# CGC Evaluations Before Adoption



## ILGHAUS (Nov 25, 2002)

Have any rescues here worked your dogs and then had CGC evaluations done on them *before placing*? Any rescues here work with any of the Prison Dog Programs doing CGCs? Or from the flip side, any CGC evaluators from here ever work with a dog *before* adoption for a local rescue or a prison dog program? 

I am going to be doing my first CGC evaluations for our area first class Prison Dog Program later this month. Also happens to be my first CGC evaluations for dogs still in rescue (humane society) before adoption.
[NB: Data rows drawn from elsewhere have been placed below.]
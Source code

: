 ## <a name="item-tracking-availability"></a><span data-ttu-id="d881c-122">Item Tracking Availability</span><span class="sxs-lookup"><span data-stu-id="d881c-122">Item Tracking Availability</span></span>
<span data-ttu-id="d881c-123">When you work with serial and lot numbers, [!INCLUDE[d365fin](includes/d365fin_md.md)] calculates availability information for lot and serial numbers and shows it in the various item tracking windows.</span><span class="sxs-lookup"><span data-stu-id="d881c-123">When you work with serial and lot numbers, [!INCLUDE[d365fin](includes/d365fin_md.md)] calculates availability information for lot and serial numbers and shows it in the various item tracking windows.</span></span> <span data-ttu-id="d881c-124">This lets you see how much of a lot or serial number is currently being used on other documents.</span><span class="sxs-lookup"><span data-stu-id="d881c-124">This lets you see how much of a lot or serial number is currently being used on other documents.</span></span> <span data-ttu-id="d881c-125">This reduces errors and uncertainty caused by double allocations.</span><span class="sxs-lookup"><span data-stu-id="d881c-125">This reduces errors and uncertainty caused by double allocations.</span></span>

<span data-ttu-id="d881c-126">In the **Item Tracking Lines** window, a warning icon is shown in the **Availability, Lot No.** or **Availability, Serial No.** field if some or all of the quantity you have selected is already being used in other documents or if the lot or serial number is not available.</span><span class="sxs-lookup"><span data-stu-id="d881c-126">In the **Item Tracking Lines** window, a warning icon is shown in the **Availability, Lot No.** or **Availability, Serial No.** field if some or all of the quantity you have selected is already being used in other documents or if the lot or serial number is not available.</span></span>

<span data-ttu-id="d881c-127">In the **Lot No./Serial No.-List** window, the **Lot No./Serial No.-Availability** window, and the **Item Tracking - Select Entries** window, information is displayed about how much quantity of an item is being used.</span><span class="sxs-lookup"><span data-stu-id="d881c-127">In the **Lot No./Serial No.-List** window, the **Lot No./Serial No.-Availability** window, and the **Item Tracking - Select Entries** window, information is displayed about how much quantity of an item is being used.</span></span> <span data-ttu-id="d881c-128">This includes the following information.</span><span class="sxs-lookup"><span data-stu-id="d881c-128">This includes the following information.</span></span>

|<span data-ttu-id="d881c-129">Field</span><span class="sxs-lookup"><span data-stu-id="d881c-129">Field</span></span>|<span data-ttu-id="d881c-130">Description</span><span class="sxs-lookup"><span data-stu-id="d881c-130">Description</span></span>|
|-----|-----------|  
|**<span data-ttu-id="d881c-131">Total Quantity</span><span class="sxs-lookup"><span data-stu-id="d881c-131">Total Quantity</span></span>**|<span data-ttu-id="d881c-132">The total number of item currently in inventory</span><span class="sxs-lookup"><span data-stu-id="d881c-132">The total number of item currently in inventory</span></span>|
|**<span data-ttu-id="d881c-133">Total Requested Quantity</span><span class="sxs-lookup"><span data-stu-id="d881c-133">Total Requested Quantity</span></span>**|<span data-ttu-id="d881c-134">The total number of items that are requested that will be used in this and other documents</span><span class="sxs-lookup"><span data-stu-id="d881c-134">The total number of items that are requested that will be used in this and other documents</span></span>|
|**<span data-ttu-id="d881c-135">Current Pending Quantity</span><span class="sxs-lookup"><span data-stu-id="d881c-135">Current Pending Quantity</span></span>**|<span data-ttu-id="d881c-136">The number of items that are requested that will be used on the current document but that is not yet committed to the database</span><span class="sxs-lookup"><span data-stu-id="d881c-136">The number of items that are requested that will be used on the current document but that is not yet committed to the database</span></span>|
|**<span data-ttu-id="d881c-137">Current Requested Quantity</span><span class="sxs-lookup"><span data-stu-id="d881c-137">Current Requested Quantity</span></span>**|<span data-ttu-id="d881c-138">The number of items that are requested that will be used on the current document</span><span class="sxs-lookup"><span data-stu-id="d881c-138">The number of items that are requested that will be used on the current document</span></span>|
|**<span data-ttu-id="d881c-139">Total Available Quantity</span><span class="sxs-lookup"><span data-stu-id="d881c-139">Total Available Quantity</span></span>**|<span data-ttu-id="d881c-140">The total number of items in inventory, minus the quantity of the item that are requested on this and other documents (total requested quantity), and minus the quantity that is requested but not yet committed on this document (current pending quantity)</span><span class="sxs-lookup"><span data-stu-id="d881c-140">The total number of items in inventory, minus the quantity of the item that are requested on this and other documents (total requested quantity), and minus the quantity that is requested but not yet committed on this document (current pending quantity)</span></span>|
I have the basics confirmed with AKC but would like to possibly do some tweaking or hear other's experiences. 

I also have to come up with an idea (and verify that it is allowed) some type of loud noise etc. for Test 9: Reaction to distraction. The only thing I can come up with is banging metal pans together as they are already on site. Anything that I take has to be noted, inspected, and approved before going in.


----------



## ILGHAUS (Nov 25, 2002)

I went into one of our FL State Prisons yesterday and gave a CGC Evaluation to the current A.D.A.P.T. program dogs. All 5 current dogs passed. I believe all of the dogs have 3 or more people each interested in adopting them at this point. Graduation is August 1st and those dogs will be leaving with 6 or 7 new ones coming in for the next class. 

I must admit that I was hesitent about this program in the beginning but after inspecting the living conditions of the dogs, the care they receive, watching them being worked and exercised, and the way they react with their team of caregivers I am now completley behind the program. 

I hope that more shelters and rescues are able to work in their areas with such programs.


----------



## Daisy&Lucky's Mom (Apr 24, 2011)

I worked w/ a prison dog program through the Ohio Department of Rehabilitation and Corrections. Corrections Corporation of America has dog programs throughout its prisons . Our Animal Welfare League has dog programs ,one ohio prison works w/ greyhound rescue and I think the federal prison system has dog programs.The programs I'm familiar w/ in Ohio didn't do CGC exams but most dogs were adopted quickly.


----------